Hi,
sorry for the late reply, but I have been on holiday. The link for NeXus
is www.nexusformat.org
NeXus started using HDF-4, added HDFD-5 when it became available and XML
on request of people
who wish to edit their data in emacs...... Nowadays we focus on HDF-5.
For your use case: it depends
on the size of the arrays. With the NeXus API we can handle something
like 400x2000 and probably
up to 10x more without problems. But there is a caveat: in order to get
there we hacked the XML-parser.
And this is the general thing with XML: it was never intended for array
data. Everything you do for array
data in XML has to be maintained by you. Thus, if your focus is arrays
you are better off with HDF-5.
C, F77, Java comes out of the box, python works nicely, you can load
HDF-5 into matlab with a single call...
Best Regards,
Mark Koennecke, for the NeXus International Advisory Committee
On 01/03/2014 02:32 AM, Ted Habermann wrote:
This might be a better link on the NeXus XML:
http://download.nexusformat.org/doc/html/nxdl.html
On Jan 2, 2014, at 6:07 PM, Ted Habermann <[email protected]

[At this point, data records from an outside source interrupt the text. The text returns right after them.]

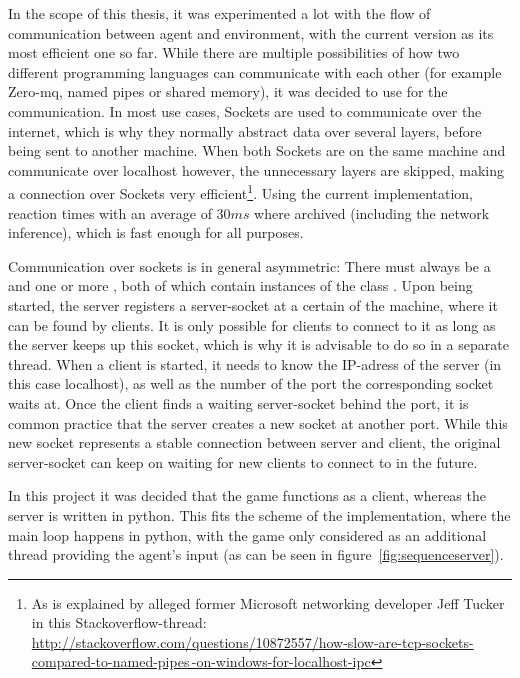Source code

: In the scope of this thesis, it was experimented a lot with the flow of communication between agent and environment, with the current version as its most efficient one so far. While there are multiple possibilities of how two different programming languages can communicate with each other (for example Zero-mq, named pipes or shared memory), it was decided to use  for the communication. In most use cases, Sockets are used to communicate over the internet, which is why they normally abstract data over several layers, before being sent to another machine. When both Sockets are on the same machine and communicate over localhost however, the unnecessary layers are skipped, making a connection over Sockets very efficient\footnote{As is explained by alleged former Microsoft networking developer Jeff Tucker in this Stackoverflow-thread: \href{http://stackoverflow.com/questions/10872557/how-slow-are-tcp-sockets-compared-to-named-pipes-on-windows-for-localhost-ipc}{http://stackoverflow.com/questions/10872557/how-slow-are-tcp-sockets-compared-to-named-pipes\,-on-windows-for-localhost-ipc}}. Using the current implementation, reaction times with an average of $30ms$ where archived (including the network inference), which is fast enough for all purposes.

Communication over sockets is in general asymmetric: There must always be a  and one or more , both of which contain instances of the class . Upon being started, the server registers a server-socket at a certain  of the machine, where it can be found by clients. It is only possible for clients to connect to it as long as the server keeps up this socket, which is why it is advisable to do so in a separate thread. When a client is started, it needs to know the IP-adress of the server (in this case localhost), as well as the number of the port the corresponding socket waits at. Once the client finds a waiting server-socket behind the port, it is common practice that the server creates a new socket at another port. While this new socket represents a stable connection between server and client, the original server-socket can keep on waiting for new clients to connect to in the future.

In this project it was decided that the game functions as a client, whereas the server is written in python. This fits the scheme of the implementation, where the main loop happens in python, with the game only considered as an additional thread providing the agent's input (as can be seen in figure~\ref{fig:sequenceserver}).


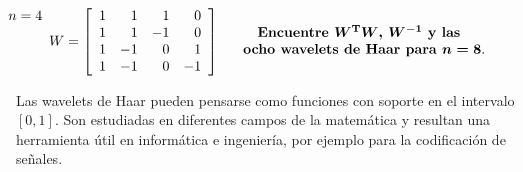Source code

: \documentclass[12pt,a4paper]{article}
\newcommand{\bi}[1]{\hbox{\boldmath$#1$}}
\newcommand\1{\mbox{\,\vrule height-0.8pt depth1.0pt width2pc\,}}
\newcommand\2{\mbox{\,\vrule height-0.8pt depth1.0pt width1pc\,}}
\DeclareRobustCommand\transp{^{\mathrm{T}}}
\begin{document}
\begin{enumerate}
\vspace{-3pt}
$$
\hspace{-30pt}\begin{array}{c}n=4\\\\\\\\\end{array}
W=\left[\begin{array}{rrrr}1&1&1&0\\1&1&-1&0\\1&-1&0&1\\1&-1&0&-1\\\end{array}\right]\quad\begin{array}{c}\textbf{Encuentre }\bi{W\transp W}\textbf{, }\bi{W^{-1}}\textbf{ y las }\\\textbf{ ocho wavelets de Haar para }\bi{n=8}.\\\end{array}
$$

Las wavelets de Haar pueden pensarse como funciones con soporte en el intervalo $[0,1]$. Son estudiadas en diferentes campos de la matemática y resultan una herramienta útil en informática e ingeniería, por ejemplo para la codificación de señales.



\end{enumerate}
\end{document}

<mailto:[email protected]>> wrote:
Tim,
I would agree with Gerd that this comparison is a bit of apples and
oranges…
I do a lot of XML and, in fact, many people consider me to be an XML
zealot, so I would agree that there are a lot of tools out there in
XML Land. However, I am not familiar with any tools for dealing with
binary data packed in XML (they may be there, but I am not familiar
with them). The “available tools” point is, therefore, a bit hard to
understand in this context…
You mention compression of XML. Gerd is correct that this is whole
file compression. You need to uncompress the whole file in order to
do anything with it. The compression approach used in HDF is much
more intelligent. It compresses different datasets in the file
independently and uncompresses only what you need. This optimizes
file sizes and access speeds.
You also mention 1000’s of files. HDF would almost certainly give you
many more aggregation options than XML with groups and potentially
virtual datasets that provide an access framework for groups of files…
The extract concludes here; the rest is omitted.